▶ [About this exercise]: Scan each line of the records for the word "exotic" and extract the ones that have it.

▶ [Entries provided]:
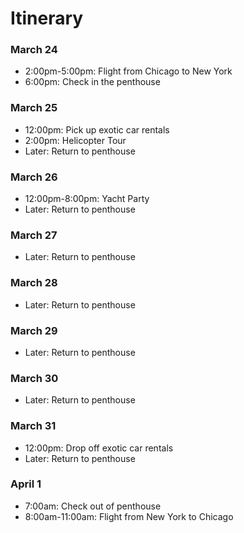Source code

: # Itinerary


### March 24

* 2:00pm-5:00pm: Flight from Chicago to New York
* 6:00pm: Check in the penthouse

### March 25

* 12:00pm: Pick up exotic car rentals
* 2:00pm: Helicopter Tour
* Later: Return to penthouse

### March 26

* 12:00pm-8:00pm: Yacht Party
* Later: Return to penthouse

### March 27

* Later: Return to penthouse

### March 28

* Later: Return to penthouse

### March 29

* Later: Return to penthouse

### March 30

* Later: Return to penthouse

### March 31

* 12:00pm: Drop off exotic car rentals
* Later: Return to penthouse

### April 1

* 7:00am: Check out of penthouse
* 8:00am-11:00am: Flight from New York to Chicago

▶ [Solved problem]:
* 12:00pm: Pick up exotic car rentals
* 12:00pm: Drop off exotic car rentals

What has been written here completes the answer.